# WORK ORDER
Please reproduce exactly the line that contains "- 第一代：无结构OS" and every line after it through the end of the records below, adding nothing else.

# SOURCE DATA
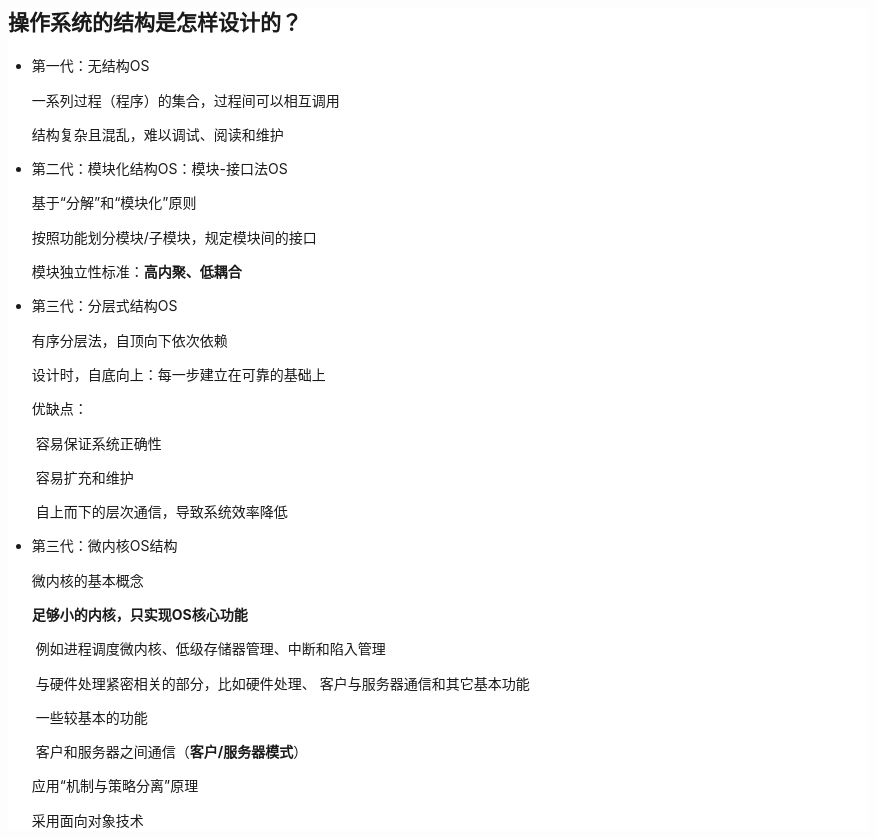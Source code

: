 ## 操作系统的结构是怎样设计的？

- 第一代：无结构OS

  一系列过程（程序）的集合，过程间可以相互调用

  结构复杂且混乱，难以调试、阅读和维护



- 第二代：模块化结构OS：模块-接口法OS

  基于“分解”和“模块化”原则

  按照功能划分模块/子模块，规定模块间的接口

  模块独立性标准：**高内聚、低耦合**



- 第三代：分层式结构OS

  有序分层法，自顶向下依次依赖

  设计时，自底向上：每一步建立在可靠的基础上

  优缺点：

  ​	容易保证系统正确性

  ​	容易扩充和维护

  ​	自上而下的层次通信，导致系统效率降低

- 第三代：微内核OS结构

  微内核的基本概念

  **足够小的内核，只实现OS核心功能**

  ​	例如进程调度微内核、低级存储器管理、中断和陷入管理

  ​	与硬件处理紧密相关的部分，比如硬件处理、
   客户与服务器通信和其它基本功能

  ​	一些较基本的功能

  ​	客户和服务器之间通信（**客户/服务器模式**）

  应用“机制与策略分离”原理

  采用面向对象技术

# WRITTEN ANSWER
- 第一代：无结构OS

  一系列过程（程序）的集合，过程间可以相互调用

  结构复杂且混乱，难以调试、阅读和维护



- 第二代：模块化结构OS：模块-接口法OS

  基于“分解”和“模块化”原则

  按照功能划分模块/子模块，规定模块间的接口

  模块独立性标准：**高内聚、低耦合**



- 第三代：分层式结构OS

  有序分层法，自顶向下依次依赖

  设计时，自底向上：每一步建立在可靠的基础上

  优缺点：

  ​	容易保证系统正确性

  ​	容易扩充和维护

  ​	自上而下的层次通信，导致系统效率降低

- 第三代：微内核OS结构

  微内核的基本概念

  **足够小的内核，只实现OS核心功能**

  ​	例如进程调度微内核、低级存储器管理、中断和陷入管理

  ​	与硬件处理紧密相关的部分，比如硬件处理、
   客户与服务器通信和其它基本功能

  ​	一些较基本的功能

  ​	客户和服务器之间通信（**客户/服务器模式**）

  应用“机制与策略分离”原理

  采用面向对象技术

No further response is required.